DataPredict™ [Release 2.3] (Mature + Maintenance Mode) - Machine Learning And Deep Learning Library - 40+ Models + Deep Reinforcement Learning!

MYOriginsWorkshop · June 2, 2024, 2:02pm

Well, you technically can do multiple ways actually. Here are some below:

Population-Based Self-Play

The sword-fighting self-learning AI codes uses this method where it choose an AI that receives the highest reward to be copied to others every once in a while. That theoretically should eliminate any useless AIs.

Use Single Neural Network, But Make It Used By Different Reinforcement Learning Algorithms

There’s a clear separation between Neural Networks and Reinforcement Learning Algorithms codes. You can use a single neural network that handles the same logic, and make it used by multiple RL algorithms to handle different sequences of data at any time. Also each of the RL algorithms must have their own ReinforcementLearningQuickSetup if you want to have them.

You might initialize it something like this:


local NeuralNetwork = DataPredict.Models.NeuralNetwork.new() -- Let's just assume we already setup the layers.

local AdvantageActorCritic = DataPredict.Models.AdvantageActorCritic

local A2C_1 = AdvantageActorCritic.new()

local A2C_2 = AdvantageActorCritic.new()

local ReinforcementLearningQuickSetup =  DataPredict.Others.ReinforcementLearningQuickSetup

local RLQS_1 = ReinforcementLearningQuickSetup.new()

local RLQS_2 = ReinforcementLearningQuickSetup.new()

A2C_1:setModel(NeuralNetwork) -- Two different reinforcement learning algorithms using the same neural network

A2C_2:setModel(NeuralNetwork)

RLQS_1:setModel(A2C_1) -- Each reinforcement learning algorithm have their own "Quick Setup"

RLQS_2:setModel(A2C_2)

Then there we go!

Shared Gradients

You can create a copy of generated neural network model parameters (which we will call parent model parameters) and ensure that all neural networks uses that specific model parameters.
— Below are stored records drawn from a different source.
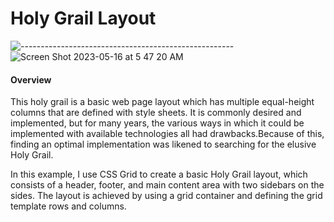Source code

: # Holy Grail Layout
![-----------------------------------------------------](https://raw.githubusercontent.com/andreasbm/readme/master/assets/lines/rainbow.png)
![Screen Shot 2023-05-16 at 5 47 20 AM](https://github.com/Oscar-Santos/holy_grail_layout/assets/83252572/47bf6495-709e-47f2-b7cc-20f8335ad170)




#### Overview
This holy grail is a basic web page layout which has multiple equal-height columns that are defined with style sheets. It is commonly desired and implemented, but for many years, the various ways in which it could be implemented with available technologies all had drawbacks.Because of this, finding an optimal implementation was likened to searching for the elusive Holy Grail.

In this example, I use CSS Grid to create a basic Holy Grail layout, which consists of a header, footer, and main content area with two sidebars on the sides. The layout is achieved by using a grid container and defining the grid template rows and columns.
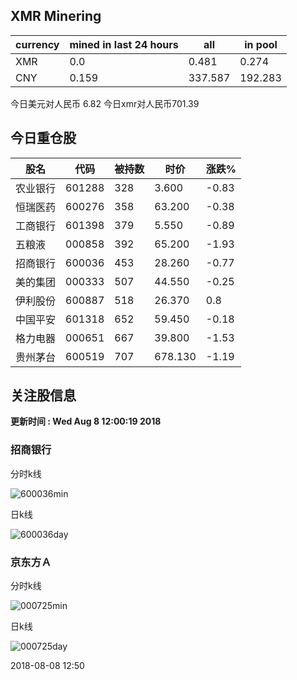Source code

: ## XMR Minering

|currency|mined in last 24 hours|all|in pool|
|---|---|---|---|
|XMR|0.0|0.481|0.274|
|CNY|0.159|337.587|192.283|

今日美元对人民币 6.82	今日xmr对人民币701.39


## 今日重仓股 

|股名|代码|被持数|时价|涨跌%|
|---|---|---|---|---|
|农业银行|601288|328|3.600|-0.83|
|恒瑞医药|600276|358|63.200|-0.38|
|工商银行|601398|379|5.550|-0.89|
|五粮液|000858|392|65.200|-1.93|
|招商银行|600036|453|28.260|-0.77|
|美的集团|000333|507|44.550|-0.25|
|伊利股份|600887|518|26.370|0.8|
|中国平安|601318|652|59.450|-0.18|
|格力电器|000651|667|39.800|-1.53|
|贵州茅台|600519|707|678.130|-1.19|

## 关注股信息
**更新时间 : Wed Aug  8 12:00:19 2018**
### 招商银行 
分时k线

![600036min](http://image.sinajs.cn/newchart/min/n/sh600036.gif)

日k线

![600036day](http://image.sinajs.cn/newchart/daily/n/sh600036.gif)

### 京东方Ａ 
分时k线

![000725min](http://image.sinajs.cn/newchart/min/n/sz000725.gif)

日k线

![000725day](http://image.sinajs.cn/newchart/daily/n/sz000725.gif)

2018-08-08 12:50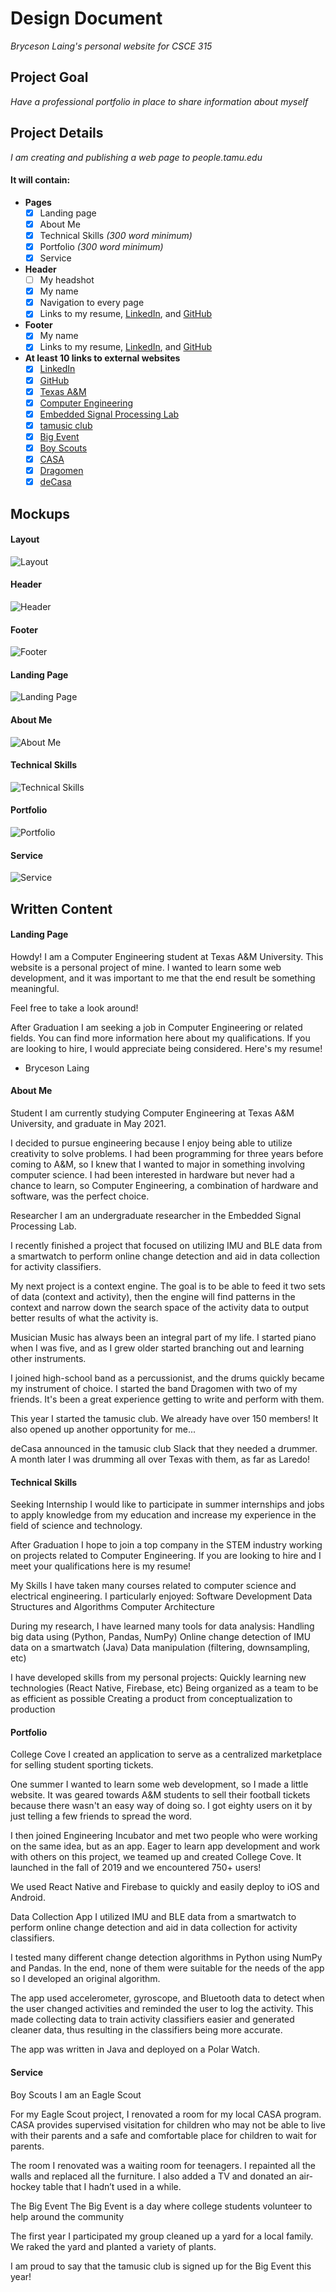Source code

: # Design Document


_Bryceson Laing's personal website for CSCE 315_

## Project Goal
_Have a professional portfolio in place to share information about myself_

## Project Details
_I am creating and publishing a web page to people.tamu.edu_

#### It will contain:

  - **Pages**
    - [x] Landing page
    - [x] About Me
    - [x] Technical Skills _(300 word minimum)_
    - [x] Portfolio _(300 word minimum)_
    - [x] Service
  
  - **Header**
    - [ ] My headshot
    - [x] My name
    - [x] Navigation to every page
    - [x] Links to my resume, [LinkedIn](https://www.linkedin.com/in/brycesonlaing/), and [GitHub](https://github.com/bklaing2/)
  
  - **Footer**
    - [x] My name
    - [x] Links to my resume, [LinkedIn](https://www.linkedin.com/in/brycesonlaing/), and [GitHub](https://github.com/bklaing2/)
    
  - **At least 10 links to external websites**
    - [x] [LinkedIn](https://www.linkedin.com/in/brycesonlaing/)
    - [x] [GitHub](https://github.com/bklaing2/)
    - [x] [Texas A&M](https://www.tamu.edu/)
    - [x] [Computer Engineering](https://engineering.tamu.edu/cse/academics/degrees/undergraduate/bs-ce.html)
    - [x] [Embedded Signal Processing Lab](https://jafari.tamu.edu/)
    - [x] [tamusic club](https://stuactonline.tamu.edu/app/organization/profile/public/id/1763)
    - [x] [Big Event](https://bigevent.tamu.edu/)
    - [x] [Boy Scouts](https://www.scouting.org/)
    - [x] [CASA](https://nationalcasagal.org/)
    - [x] [Dragomen](https://open.spotify.com/artist/18yPUl6DRIG9ZAf7VwKesg)
    - [x] [deCasa](https://decasamusic.com/)

## Mockups

#### Layout
![Layout](./mockups/layout.jpg)

#### Header
![Header](./mockups/header.jpg)

#### Footer
![Footer](./mockups/footer.jpg)

#### Landing Page
![Landing Page](./mockups/landing-page.jpg)

#### About Me
![About Me](./mockups/about-me.jpg)

#### Technical Skills
![Technical Skills](./mockups/technical-skills.jpg)

#### Portfolio
![Portfolio](./mockups/portfolio.jpg)

#### Service
![Service](./mockups/service.jpg)


## Written Content


#### Landing Page
Howdy!
I am a Computer Engineering student at Texas A&M University.
This website is a personal project of mine. I wanted to learn some web development, and it was important to me that the end result be something meaningful.

Feel free to take a look around!

After Graduation
I am seeking a job in Computer Engineering or related fields. You can find more information here about my qualifications.
If you are looking to hire, I would appreciate being considered. Here's my resume!


- Bryceson Laing


#### About Me
Student
I am currently studying Computer Engineering at Texas A&M University, and graduate in May 2021.

I decided to pursue engineering because I enjoy being able to utilize creativity to solve problems. I had been programming for three years before coming to A&M, so I knew that I wanted to major in something involving computer science. I had been interested in hardware but never had a chance to learn, so Computer Engineering, a combination of hardware and software, was the perfect choice.


Researcher
I am an undergraduate researcher in the Embedded Signal Processing Lab.

I recently finished a project that focused on utilizing IMU and BLE data from a smartwatch to perform online change detection and aid in data collection for activity classifiers.

My next project is a context engine. The goal is to be able to feed it two sets of data (context and activity), then the engine will find patterns in the context and narrow down the search space of the activity data to output better results of what the activity is.


Musician
Music has always been an integral part of my life. I started piano when I was five, and as I grew older started branching out and learning other instruments.

I joined high-school band as a percussionist, and the drums quickly became my instrument of choice. I started the band Dragomen with two of my friends. It's been a great experience getting to write and perform with them.

This year I started the tamusic club. We already have over 150 members! It also opened up another opportunity for me...

deCasa announced in the tamusic club Slack that they needed a drummer. A month later I was drumming all over Texas with them, as far as Laredo!


#### Technical Skills

Seeking Internship
I would like to participate in summer internships and jobs to apply knowledge from my education and increase my experience in the field of science and technology.

After Graduation
I hope to join a top company in the STEM industry working on projects related to Computer Engineering. If you are looking to hire and I meet your qualifications here is my resume!


My Skills
I have taken many courses related to computer science and electrical engineering. I particularly enjoyed:
Software Development
Data Structures and Algorithms
Computer Architecture

During my research, I have learned many tools for data analysis:
Handling big data using (Python, Pandas, NumPy)
Online change detection of IMU data on a smartwatch (Java)
Data manipulation (filtering, downsampling, etc)

I have developed skills from my personal projects:
Quickly learning new technologies (React Native, Firebase, etc)
Being organized as a team to be as efficient as possible
Creating a product from conceptualization to production


#### Portfolio

College Cove
I created an application to serve as a centralized marketplace for selling student sporting tickets.

One summer I wanted to learn some web development, so I made a little website. It was geared towards A&M students to sell their football tickets because there wasn't an easy way of doing so. I got eighty users on it by just telling a few friends to spread the word.

I then joined Engineering Incubator and met two people who were working on the same idea, but as an app. Eager to learn app development and work with others on this project, we teamed up and created College Cove. It launched in the fall of 2019 and we encountered 750+ users!

We used React Native and Firebase to quickly and easily deploy to iOS and Android.


Data Collection App
I utilized IMU and BLE data from a smartwatch to perform online change detection and aid in data collection for activity classifiers.

I tested many different change detection algorithms in Python using NumPy and Pandas. In the end, none of them were suitable for the needs of the app so I developed an original algorithm.

The app used accelerometer, gyroscope, and Bluetooth data to detect when the user changed activities and reminded the user to log the activity. This made collecting data to train activity classifiers easier and generated cleaner data, thus resulting in the classifiers being more accurate.

The app was written in Java and deployed on a Polar Watch.


#### Service

Boy Scouts
I am an Eagle Scout

For my Eagle Scout project, I renovated a room for my local CASA program. CASA provides supervised visitation for children who may not be able to live with their parents and a safe and comfortable place for children to wait for parents.

The room I renovated was a waiting room for teenagers. I repainted all the walls and replaced all the furniture. I also added a TV and donated an air-hockey table that I hadn’t used in a while.


The Big Event
The Big Event is a day where college students volunteer to help around the community

The first year I participated my group cleaned up a yard for a local family. We raked the yard and planted a variety of plants.

I am proud to say that the tamusic club is signed up for the Big Event this year!

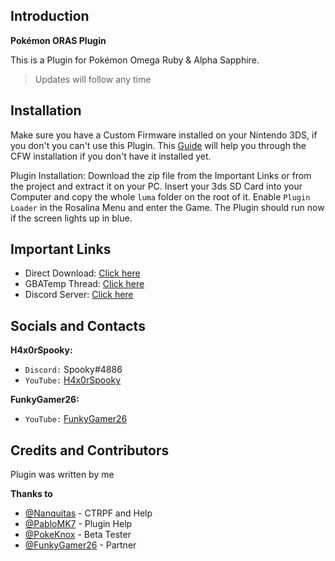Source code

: ## Introduction
**Pokémon ORAS Plugin**

This is a Plugin for Pokémon Omega Ruby & Alpha Sapphire.
> Updates will follow any time

## Installation
Make sure you have a Custom Firmware installed on your Nintendo 3DS, if you don't you can't use this Plugin. This [Guide](https://3ds.hacks.guide/) will help you through the CFW installation if you don't have it installed yet.

Plugin Installation: Download the zip file from the Important Links or from the project and extract it on your PC. Insert your 3ds SD Card into your Computer and copy the whole `luma` folder on the root of it. Enable `Plugin Loader` in the Rosalina Menu and enter the Game. The Plugin should run now if the screen lights up in blue.

## Important Links
* Direct Download: [Click here](https://github.com/H4x0rSpooky/PKMN-ORAS-Plugin/raw/master/Release/luma/plugins/000400000011C400/ORAS.3gx)
* GBATemp Thread: [Click here](https://gbatemp.net/threads/release-oras-ctrpluginframework.568729/)
* Discord Server: [Click here](https://discord.gg/8Jr5dU6)

## Socials and Contacts

**H4x0rSpooky:**
* `Discord:` Spooky#4886
* `YouTube:` [H4x0rSpooky](https://www.youtube.com/channel/UC-SFdCwwq3H1wJNKCsKMGPw)

**FunkyGamer26:**
* `YouTube:` [FunkyGamer26](https://www.youtube.com/channel/UCu_YHU4ZHWORABbD-aosqPg)

## Credits and Contributors

Plugin was written by me

**Thanks to**
* [@Nanquitas](https://github.com/Nanquitas/) - CTRPF and Help
* [@PabloMK7](https://github.com/mariohackandglitch/) - Plugin Help
* [@PokeKnox](https://www.youtube.com/channel/UCq78HQLRQobs5EAhaz2Hj4A) - Beta Tester
* [@FunkyGamer26](https://www.youtube.com/channel/UCu_YHU4ZHWORABbD-aosqPg) - Partner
When the neural network “updates”, then you send that gradients to the central model parameters. Every once in a while, you reupload back the “parent” model parameters back to the individual neural networks.

It’s a bit complicated to setup and I’m not sure if it is worth writing the whole thing here. Let me know if you are interested in using this way if you’ve tried the others.